"I must away to Keanton, Mr. High Sheriff, and take a party of horse with me. I have got the information I wanted from the servants, and will overtake you on the road to Exeter."
"Join us at Silvercross, general," said the high sheriff. "I shall much need your counsel and assistance. We have four other friends to inquire after, remember; so you had better come on as soon as you have made sure of your man. Now, gentlemen, are you ready, and is it your intention to come peaceably?"
"Oh, certainly," replied Lord Talboys. "We met to preserve the peace. You apparently come to disturb it."
"It is all very good--very good--very good," said Sir James Mount, who had now a little recovered himself; "but I do not know what I have done to deserve this treatment, and I will have reason for it--reason for it, when I get to Exeter."

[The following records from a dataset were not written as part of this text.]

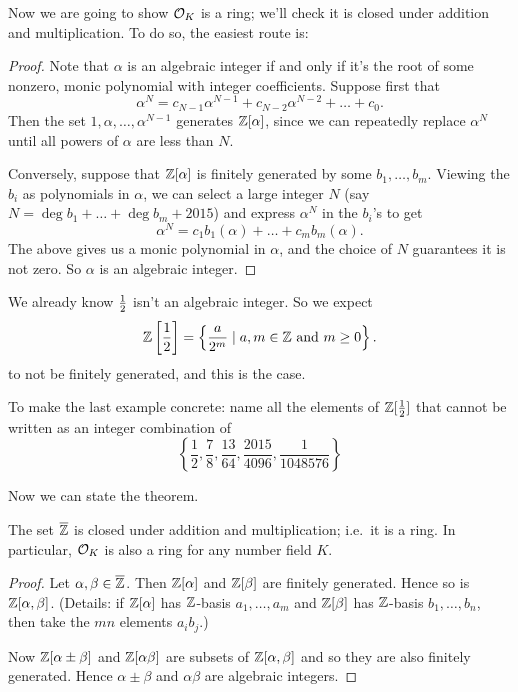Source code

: Now we are going to show $\mathcal O_K$ is a ring;
we'll check it is closed under addition and multiplication.
To do so, the easiest route is:
\newcommand{\tempaeuqnxhj}{$\ZZ[\alpha]$} %
\begin{proof}
	Note that $\alpha$ is an algebraic integer if and only if it's the root
	of some nonzero, monic polynomial with integer coefficients.
	Suppose first that
	\[ \alpha^N = c_{N-1} \alpha^{N-1} + c_{N-2} \alpha^{N-2} + \dots + c_0. \]
	Then the set $1, \alpha, \dots, \alpha^{N-1}$ generates $\mathbb Z[\alpha]$,
	since we can repeatedly replace $\alpha^N$ until all powers of $\alpha$
	are less than $N$.

	Conversely, suppose that $\mathbb Z[\alpha]$ is finitely generated
	by some $b_1, \dots, b_m$.
	Viewing the $b_i$ as polynomials in $\alpha$, we can select a large integer
	$N$ (say $N = \deg b_1 + \dots + \deg b_m + 2015$)
	and express $\alpha^N$ in the $b_i$'s to get
	\[ \alpha^N = c_1b_1(\alpha) + \dots + c_mb_m(\alpha). \]
	The above gives us a monic polynomial in $\alpha$,
	and the choice of $N$ guarantees it is not zero.
	So $\alpha$ is an algebraic integer.
\end{proof}
\begin{example}
	We already know $\frac{1}{2}$ isn't an algebraic integer.
	So we expect 
	\[
		\mathbb Z \left[ \frac{1}{2} \right]
		= \left\{ \frac{a}{2^m} \mid a, m \in \mathbb Z \text{ and } m \ge 0 \right\}.
	\]
	to not be finitely generated, and this is the case.
\end{example}
\begin{ques}
	To make the last example concrete:
	name all the elements of $\mathbb Z[\frac{1}{2}]$
	that cannot be written as an integer combination of
	\[ \left\{ \frac12, \frac{7}{8}, \frac{13}{64},
		\frac{2015}{4096}, \frac{1}{1048576} \right\} \]
\end{ques}

Now we can state the theorem.
\begin{theorem}
	The set $\overline{\mathbb Z}$ is closed under addition and multiplication;
	i.e.\ it is a ring.
	In particular, $\mathcal O_K$ is also a ring for any number field $K$.
\end{theorem}
\begin{proof}
	Let $\alpha, \beta \in \overline{\mathbb Z}$.
	Then $\mathbb Z[\alpha]$ and $\mathbb Z[\beta]$ are finitely generated.
	Hence so is $\mathbb Z[\alpha, \beta]$.
	(Details: if $\mathbb Z[\alpha]$ has $\mathbb Z$-basis $a_1, \dots, a_m$ and
	$\mathbb Z[\beta]$ has $\mathbb Z$-basis $b_1, \dots, b_n$,
	then take the $mn$ elements $a_ib_j$.)

	Now $\mathbb Z[\alpha \pm \beta]$ and $\mathbb Z[\alpha \beta]$ are subsets of $\mathbb Z[\alpha,\beta]$ and so they are also finitely generated.
	Hence $\alpha \pm \beta$ and $\alpha\beta$ are algebraic integers.
\end{proof}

"You shall have reason for it here, my dear sir," replied the high sheriff. "I think this is your handwriting--if not, it is an exceedingly good imitation, and, in this letter addressed to Sir William Wyndham, you tell him there is every reason to believe that King James is actually landed in Scotland. Now, who King James is, you best know; but that is a question government is determined to enquire into in conference with yourself, and therefore I am afraid you must take a journey to London. Now, gentlemen, I will show you the way, and I trust that you will follow, without obliging me to send up for you."
Thus saying, he descended the stairs; and one after another of the party above, with dejected looks and crushed expectations, walked down after him, passing between two files of soldiers in the hall. Few words were spoken by any of them; but Sir Harry Blake whispered to Lord Talboys--
"I would bet a guinea to a pinchbeck shoe-buckle, that Newark is at the bottom of this."
CHAPTER XX.
Through quiet hedgerows and calm and solitary lanes Smeaton pursued his way towards Keanton. As he advanced, he thought he recognised the objects around him. It might be fancy, or it might, indeed, be memory; but he had often heard the place described, and two well-executed views of the house and neighbouring grounds always hung in his mother's chamber. So that a clear brawling brook which cut across the road, and a group of old oaks upon a knoll, seemed quite familiar to him, and showed him that he was approaching Keanton rapidly.
Before going to the family mansion, he thought it better to call at the house of farmer Thompson, and inquire into the state of things in the neighbourhood. He found nobody within, however, but the stout servant-maid, who looked at him apparently with some degree of suspicion, and gave very short answers to his questions. "She could not tell where Mr. Thompson was," she said. "She did not know whether Mr. Jennings was at the house or not. Her master might be home soon or he might not, just as it happened. He was very uncertain, 'specially just about harvest-time."